Dataset entries ::
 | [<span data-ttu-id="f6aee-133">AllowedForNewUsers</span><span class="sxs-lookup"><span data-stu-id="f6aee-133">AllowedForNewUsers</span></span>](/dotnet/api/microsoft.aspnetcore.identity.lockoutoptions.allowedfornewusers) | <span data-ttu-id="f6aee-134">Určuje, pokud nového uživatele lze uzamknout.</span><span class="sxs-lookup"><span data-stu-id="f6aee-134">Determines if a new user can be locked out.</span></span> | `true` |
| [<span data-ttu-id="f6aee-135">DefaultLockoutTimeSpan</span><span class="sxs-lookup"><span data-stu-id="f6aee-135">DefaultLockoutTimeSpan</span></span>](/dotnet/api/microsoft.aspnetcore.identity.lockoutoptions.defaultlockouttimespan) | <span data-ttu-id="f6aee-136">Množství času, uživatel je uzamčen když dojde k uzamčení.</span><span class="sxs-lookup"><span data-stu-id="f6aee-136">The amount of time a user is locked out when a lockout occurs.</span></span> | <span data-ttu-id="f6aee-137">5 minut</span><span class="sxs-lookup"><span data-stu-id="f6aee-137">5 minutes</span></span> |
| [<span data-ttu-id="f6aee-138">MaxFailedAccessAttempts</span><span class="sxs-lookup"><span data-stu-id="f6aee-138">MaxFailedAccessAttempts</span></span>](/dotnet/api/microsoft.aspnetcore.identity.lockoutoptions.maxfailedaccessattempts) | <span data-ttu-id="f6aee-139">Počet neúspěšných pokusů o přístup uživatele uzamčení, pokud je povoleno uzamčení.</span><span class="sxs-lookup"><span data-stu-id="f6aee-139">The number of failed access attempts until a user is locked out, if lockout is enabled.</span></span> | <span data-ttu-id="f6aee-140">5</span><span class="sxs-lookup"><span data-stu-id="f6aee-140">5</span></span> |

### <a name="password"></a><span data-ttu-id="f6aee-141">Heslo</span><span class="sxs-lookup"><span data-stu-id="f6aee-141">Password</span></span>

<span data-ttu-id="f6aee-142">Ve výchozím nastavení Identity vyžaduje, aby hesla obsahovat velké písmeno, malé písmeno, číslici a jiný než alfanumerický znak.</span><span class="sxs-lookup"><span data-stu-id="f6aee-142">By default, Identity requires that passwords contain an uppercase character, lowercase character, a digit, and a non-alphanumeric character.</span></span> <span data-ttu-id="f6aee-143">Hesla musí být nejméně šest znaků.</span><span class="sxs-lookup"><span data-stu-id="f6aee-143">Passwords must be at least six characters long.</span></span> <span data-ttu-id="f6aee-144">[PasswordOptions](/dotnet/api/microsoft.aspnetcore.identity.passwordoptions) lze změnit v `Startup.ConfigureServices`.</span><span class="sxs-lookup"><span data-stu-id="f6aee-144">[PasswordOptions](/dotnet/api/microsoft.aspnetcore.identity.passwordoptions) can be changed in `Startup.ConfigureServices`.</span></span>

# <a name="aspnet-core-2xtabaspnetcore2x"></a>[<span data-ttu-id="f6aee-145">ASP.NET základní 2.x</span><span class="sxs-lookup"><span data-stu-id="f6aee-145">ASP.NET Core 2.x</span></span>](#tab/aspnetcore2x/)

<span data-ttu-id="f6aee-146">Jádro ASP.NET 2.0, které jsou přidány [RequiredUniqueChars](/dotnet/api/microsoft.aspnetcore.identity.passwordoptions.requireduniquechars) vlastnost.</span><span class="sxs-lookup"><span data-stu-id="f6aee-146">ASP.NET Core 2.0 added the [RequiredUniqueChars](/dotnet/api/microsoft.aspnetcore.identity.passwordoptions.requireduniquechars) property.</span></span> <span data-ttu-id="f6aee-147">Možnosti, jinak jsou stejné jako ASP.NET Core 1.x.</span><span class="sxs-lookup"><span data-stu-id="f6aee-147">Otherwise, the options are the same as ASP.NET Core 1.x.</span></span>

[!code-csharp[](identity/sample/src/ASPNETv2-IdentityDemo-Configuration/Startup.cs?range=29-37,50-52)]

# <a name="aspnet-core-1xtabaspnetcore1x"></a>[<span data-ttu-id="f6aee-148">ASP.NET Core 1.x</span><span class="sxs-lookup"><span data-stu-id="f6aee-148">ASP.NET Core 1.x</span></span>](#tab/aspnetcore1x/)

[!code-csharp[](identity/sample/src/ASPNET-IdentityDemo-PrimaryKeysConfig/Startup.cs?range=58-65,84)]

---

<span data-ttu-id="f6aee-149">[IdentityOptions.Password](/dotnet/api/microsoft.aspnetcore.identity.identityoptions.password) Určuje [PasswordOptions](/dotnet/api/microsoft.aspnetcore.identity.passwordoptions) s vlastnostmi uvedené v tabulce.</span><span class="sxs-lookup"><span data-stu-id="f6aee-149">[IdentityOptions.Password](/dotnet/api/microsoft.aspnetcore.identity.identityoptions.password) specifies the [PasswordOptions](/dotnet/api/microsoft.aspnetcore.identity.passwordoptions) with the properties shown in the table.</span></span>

Problem details :: The records above must be written out again exactly.

Answer for the task ::
 | [<span data-ttu-id="f6aee-133">AllowedForNewUsers</span><span class="sxs-lookup"><span data-stu-id="f6aee-133">AllowedForNewUsers</span></span>](/dotnet/api/microsoft.aspnetcore.identity.lockoutoptions.allowedfornewusers) | <span data-ttu-id="f6aee-134">Určuje, pokud nového uživatele lze uzamknout.</span><span class="sxs-lookup"><span data-stu-id="f6aee-134">Determines if a new user can be locked out.</span></span> | `true` |
| [<span data-ttu-id="f6aee-135">DefaultLockoutTimeSpan</span><span class="sxs-lookup"><span data-stu-id="f6aee-135">DefaultLockoutTimeSpan</span></span>](/dotnet/api/microsoft.aspnetcore.identity.lockoutoptions.defaultlockouttimespan) | <span data-ttu-id="f6aee-136">Množství času, uživatel je uzamčen když dojde k uzamčení.</span><span class="sxs-lookup"><span data-stu-id="f6aee-136">The amount of time a user is locked out when a lockout occurs.</span></span> | <span data-ttu-id="f6aee-137">5 minut</span><span class="sxs-lookup"><span data-stu-id="f6aee-137">5 minutes</span></span> |
| [<span data-ttu-id="f6aee-138">MaxFailedAccessAttempts</span><span class="sxs-lookup"><span data-stu-id="f6aee-138">MaxFailedAccessAttempts</span></span>](/dotnet/api/microsoft.aspnetcore.identity.lockoutoptions.maxfailedaccessattempts) | <span data-ttu-id="f6aee-139">Počet neúspěšných pokusů o přístup uživatele uzamčení, pokud je povoleno uzamčení.</span><span class="sxs-lookup"><span data-stu-id="f6aee-139">The number of failed access attempts until a user is locked out, if lockout is enabled.</span></span> | <span data-ttu-id="f6aee-140">5</span><span class="sxs-lookup"><span data-stu-id="f6aee-140">5</span></span> |

### <a name="password"></a><span data-ttu-id="f6aee-141">Heslo</span><span class="sxs-lookup"><span data-stu-id="f6aee-141">Password</span></span>

<span data-ttu-id="f6aee-142">Ve výchozím nastavení Identity vyžaduje, aby hesla obsahovat velké písmeno, malé písmeno, číslici a jiný než alfanumerický znak.</span><span class="sxs-lookup"><span data-stu-id="f6aee-142">By default, Identity requires that passwords contain an uppercase character, lowercase character, a digit, and a non-alphanumeric character.</span></span> <span data-ttu-id="f6aee-143">Hesla musí být nejméně šest znaků.</span><span class="sxs-lookup"><span data-stu-id="f6aee-143">Passwords must be at least six characters long.</span></span> <span data-ttu-id="f6aee-144">[PasswordOptions](/dotnet/api/microsoft.aspnetcore.identity.passwordoptions) lze změnit v `Startup.ConfigureServices`.</span><span class="sxs-lookup"><span data-stu-id="f6aee-144">[PasswordOptions](/dotnet/api/microsoft.aspnetcore.identity.passwordoptions) can be changed in `Startup.ConfigureServices`.</span></span>

# <a name="aspnet-core-2xtabaspnetcore2x"></a>[<span data-ttu-id="f6aee-145">ASP.NET základní 2.x</span><span class="sxs-lookup"><span data-stu-id="f6aee-145">ASP.NET Core 2.x</span></span>](#tab/aspnetcore2x/)

<span data-ttu-id="f6aee-146">Jádro ASP.NET 2.0, které jsou přidány [RequiredUniqueChars](/dotnet/api/microsoft.aspnetcore.identity.passwordoptions.requireduniquechars) vlastnost.</span><span class="sxs-lookup"><span data-stu-id="f6aee-146">ASP.NET Core 2.0 added the [RequiredUniqueChars](/dotnet/api/microsoft.aspnetcore.identity.passwordoptions.requireduniquechars) property.</span></span> <span data-ttu-id="f6aee-147">Možnosti, jinak jsou stejné jako ASP.NET Core 1.x.</span><span class="sxs-lookup"><span data-stu-id="f6aee-147">Otherwise, the options are the same as ASP.NET Core 1.x.</span></span>

[!code-csharp[](identity/sample/src/ASPNETv2-IdentityDemo-Configuration/Startup.cs?range=29-37,50-52)]

# <a name="aspnet-core-1xtabaspnetcore1x"></a>[<span data-ttu-id="f6aee-148">ASP.NET Core 1.x</span><span class="sxs-lookup"><span data-stu-id="f6aee-148">ASP.NET Core 1.x</span></span>](#tab/aspnetcore1x/)

[!code-csharp[](identity/sample/src/ASPNET-IdentityDemo-PrimaryKeysConfig/Startup.cs?range=58-65,84)]

---

<span data-ttu-id="f6aee-149">[IdentityOptions.Password](/dotnet/api/microsoft.aspnetcore.identity.identityoptions.password) Určuje [PasswordOptions](/dotnet/api/microsoft.aspnetcore.identity.passwordoptions) s vlastnostmi uvedené v tabulce.</span><span class="sxs-lookup"><span data-stu-id="f6aee-149">[IdentityOptions.Password](/dotnet/api/microsoft.aspnetcore.identity.identityoptions.password) specifies the [PasswordOptions](/dotnet/api/microsoft.aspnetcore.identity.passwordoptions) with the properties shown in the table.</span></span>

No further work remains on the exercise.